• [Instructions to follow] Comb through the entries for "then" and pull out each line that holds it.

• [Data to use]

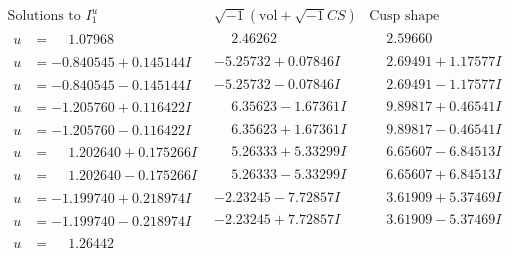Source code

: \documentclass[1p]{elsarticle_modified}
\theoremstyle{definition}
\newcommand{\I}{\sqrt{-1}}
\begin{document}
$$\begin{array}{c|c|c}  
\text{Solutions to }I^u_{1}& \I (\text{vol} + \sqrt{-1}CS) & \text{Cusp shape}\\
 \hline 
\begin{aligned}
u &= \phantom{-}1.07968\phantom{ +0.000000I}\end{aligned}
 & \phantom{-}2.46262\phantom{ +0.000000I} & \phantom{-}2.59660\phantom{ +0.000000I} \\ \hline\begin{aligned}
u &= -0.840545 + 0.145144 I\end{aligned}
 & -5.25732 + 0.07846 I & \phantom{-}2.69491 + 1.17577 I \\ \hline\begin{aligned}
u &= -0.840545 - 0.145144 I\end{aligned}
 & -5.25732 - 0.07846 I & \phantom{-}2.69491 - 1.17577 I \\ \hline\begin{aligned}
u &= -1.205760 + 0.116422 I\end{aligned}
 & \phantom{-}6.35623 - 1.67361 I & \phantom{-}9.89817 + 0.46541 I \\ \hline\begin{aligned}
u &= -1.205760 - 0.116422 I\end{aligned}
 & \phantom{-}6.35623 + 1.67361 I & \phantom{-}9.89817 - 0.46541 I \\ \hline\begin{aligned}
u &= \phantom{-}1.202640 + 0.175266 I\end{aligned}
 & \phantom{-}5.26333 + 5.33299 I & \phantom{-}6.65607 - 6.84513 I \\ \hline\begin{aligned}
u &= \phantom{-}1.202640 - 0.175266 I\end{aligned}
 & \phantom{-}5.26333 - 5.33299 I & \phantom{-}6.65607 + 6.84513 I \\ \hline\begin{aligned}
u &= -1.199740 + 0.218974 I\end{aligned}
 & -2.23245 - 7.72857 I & \phantom{-}3.61909 + 5.37469 I \\ \hline\begin{aligned}
u &= -1.199740 - 0.218974 I\end{aligned}
 & -2.23245 + 7.72857 I & \phantom{-}3.61909 - 5.37469 I \\ \hline\begin{aligned}
u &= \phantom{-}1.26442\phantom{ +0.000000I}\end{aligned}

\end{array}$$
\end{document}
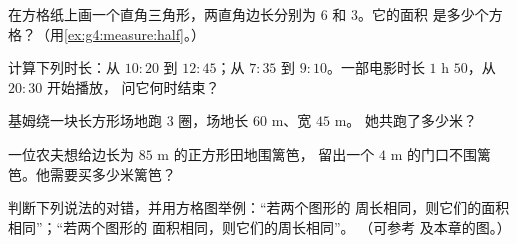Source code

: \begin{exercise}[$\star$]\label{exo:g4:measure:7}
在方格纸上画一个直角三角形，两直角边长分别为 $6$ 和 $3$。它的面积
是多少个方格？（用\cref{ex:g4:measure:half}。）
\end{exercise}

\begin{exercise}[$\star$]\label{exo:g4:measure:8}
计算下列时长：从 $10{:}20$ 到 $12{:}45$；从 $7{:}35$ 到
$9{:}10$。一部电影时长 $1$ h $50$，从 $20{:}30$ 开始播放，
问它何时结束？
\end{exercise}

\begin{exercise}[$\star$]\label{exo:g4:measure:9}
基姆绕一块长方形场地跑 $3$ 圈，场地长 $60$ m、宽 $45$ m。
她共跑了多少米？
\end{exercise}

\begin{exercise}[$\star\star$]\label{exo:g4:measure:10}
一位农夫想给边长为 $85$ m 的正方形田地围篱笆，
留出一个 $4$ m 的门口不围篱笆。他需要买多少米篱笆？
\end{exercise}

\begin{exercise}[$\star\star$]\label{exo:g4:measure:11}
判断下列说法的对错，并用方格图举例：“若两个图形的
周长相同，则它们的面积相同”；“若两个图形的
面积相同，则它们的周长相同”。
（可参考  及本章的图。）
\end{exercise}
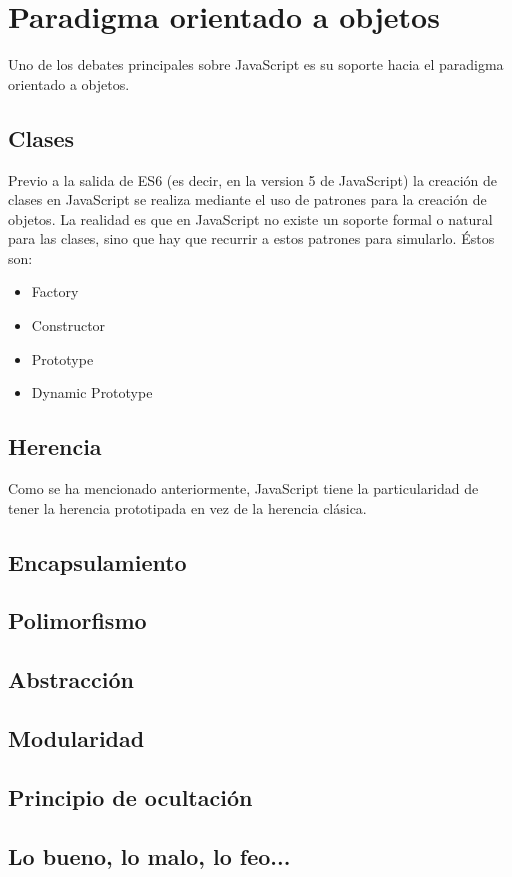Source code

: \chapter{Paradigma orientado a objetos}

\label{Chapter4}


Uno de los debates principales sobre JavaScript es su soporte hacia el paradigma orientado a objetos.


\section{Clases}


Previo a la salida de ES6 (es decir, en la version 5 de JavaScript) la creación de clases en JavaScript se realiza mediante el uso de patrones para la creación de objetos. La realidad es que en JavaScript no existe un soporte formal o natural para las clases, sino que hay que recurrir a estos patrones para simularlo. Éstos son:

\begin{itemize}
	\item Factory
	\item Constructor
	\item Prototype
	\item Dynamic Prototype
\end{itemize}

\section{Herencia}

Como se ha mencionado anteriormente, JavaScript tiene la particularidad de tener la herencia prototipada en vez de la herencia clásica.



\section{Encapsulamiento}

\section{Polimorfismo}

\section{Abstracción}

\section{Modularidad}

\section{Principio de ocultación}

\section{Lo bueno, lo malo, lo feo...}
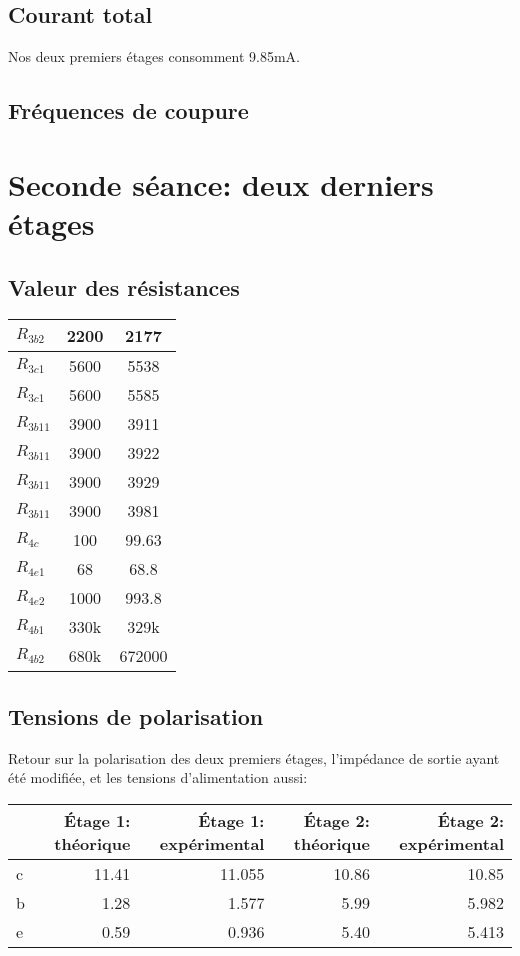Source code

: \subsection{Courant total}
Nos deux premiers étages consomment 9.85mA.

\subsection{Fréquences de coupure}

\section{Seconde séance: deux derniers étages}

\subsection{Valeur des résistances}
\begin{tabular}{|l|c|c|}
    \hline
    $R_{3b2}$ & 2200 & 2177 \\
    \hline
    $R_{3c1}$ & 5600 & 5538 \\
    \hline
    $R_{3c1}$ & 5600 & 5585 \\
    \hline
    $R_{3b11}$ & 3900 & 3911 \\
    \hline
    $R_{3b11}$ & 3900 & 3922 \\
    \hline
    $R_{3b11}$ & 3900 & 3929 \\
    \hline
    $R_{3b11}$ & 3900 & 3981 \\
    \hline
    \hline
    $R_{4c}$ & 100 & 99.63 \\
    \hline
    $R_{4e1}$ & 68 & 68.8 \\
    \hline
    $R_{4e2}$ & 1000 & 993.8 \\
    \hline
    $R_{4b1}$ & 330k & 329k \\
    \hline
    $R_{4b2}$ & 680k & 672000 \\
    \hline
\end{tabular}

\subsection{Tensions de polarisation}
Retour sur la polarisation des deux premiers étages, l’impédance de sortie ayant été modifiée, et les tensions d’alimentation aussi:

\begin{tabular}{|l|r|r|r|r|}
    \hline
    & Étage 1: théorique & Étage 1: expérimental & Étage 2: théorique & Étage 2: expérimental \\
    \hline
    c & 11.41 & 11.055 & 10.86 & 10.85 \\
    \hline
    b &  1.28 & 1.577  &  5.99 & 5.982 \\
    \hline
    e &  0.59 & 0.936  &  5.40 & 5.413 \\
    \hline
\end{tabular}

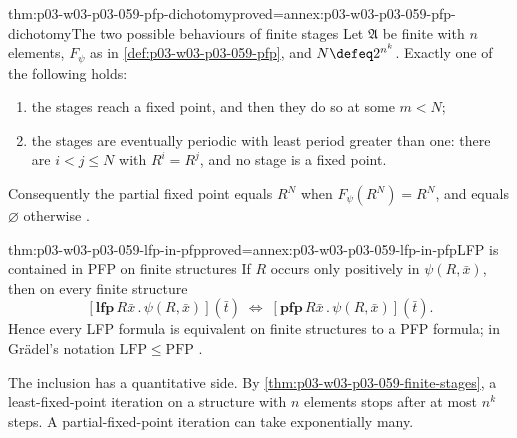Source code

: \begin{hblemma}{thm:p03-w03-p03-059-pfp-dichotomy}{proved=annex:p03-w03-p03-059-pfp-dichotomy}{The two possible behaviours of finite stages}
Let \(\mathfrak A\) be finite with \(n\) elements, \(F_\psi\) as in
\cref{def:p03-w03-p03-059-pfp}, and \(N\defeq2^{n^k}\). Exactly one of
the following holds:
\begin{enumerate}
 \item the stages reach a fixed point, and then they do so at some
       \(m<N\);
 \item the stages are eventually periodic with least period greater than
       one: there are \(i<j\leq N\) with \(R^i=R^j\), and no stage is a
       fixed point.
\end{enumerate}
Consequently the partial fixed point equals \(R^N\) when
\(F_\psi(R^N)=R^N\), and equals \(\varnothing\) otherwise
\cite[p.~177]{Gradel2007FMTDescriptiveChapter}.
\end{hblemma}

\begin{hbtheorem}{thm:p03-w03-p03-059-lfp-in-pfp}{proved=annex:p03-w03-p03-059-lfp-in-pfp}{LFP is contained in PFP on finite structures}
If \(R\) occurs only positively in \(\psi(R,\bar x)\), then on every finite
structure
\[
 [\mathbf{lfp}\,R\bar x\,.\,\psi(R,\bar x)](\bar t)
 \;\Leftrightarrow\;
 [\mathbf{pfp}\,R\bar x\,.\,\psi(R,\bar x)](\bar t).
\]
Hence every LFP formula is equivalent on finite structures to a PFP
formula; in Gr\"adel's notation \(\mathrm{LFP}\leq\mathrm{PFP}\)
\cite[p.~177]{Gradel2007FMTDescriptiveChapter}.
\end{hbtheorem}

The inclusion has a quantitative side. By
\cref{thm:p03-w03-p03-059-finite-stages}, a least-fixed-point iteration on
a structure with \(n\) elements stops after at most \(n^k\) steps. A
partial-fixed-point iteration can take exponentially many.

• [Exercise result]
 \item the stages reach a fixed point, and then they do so at some
If \(R\) occurs only positively in \(\psi(R,\bar x)\), then on every finite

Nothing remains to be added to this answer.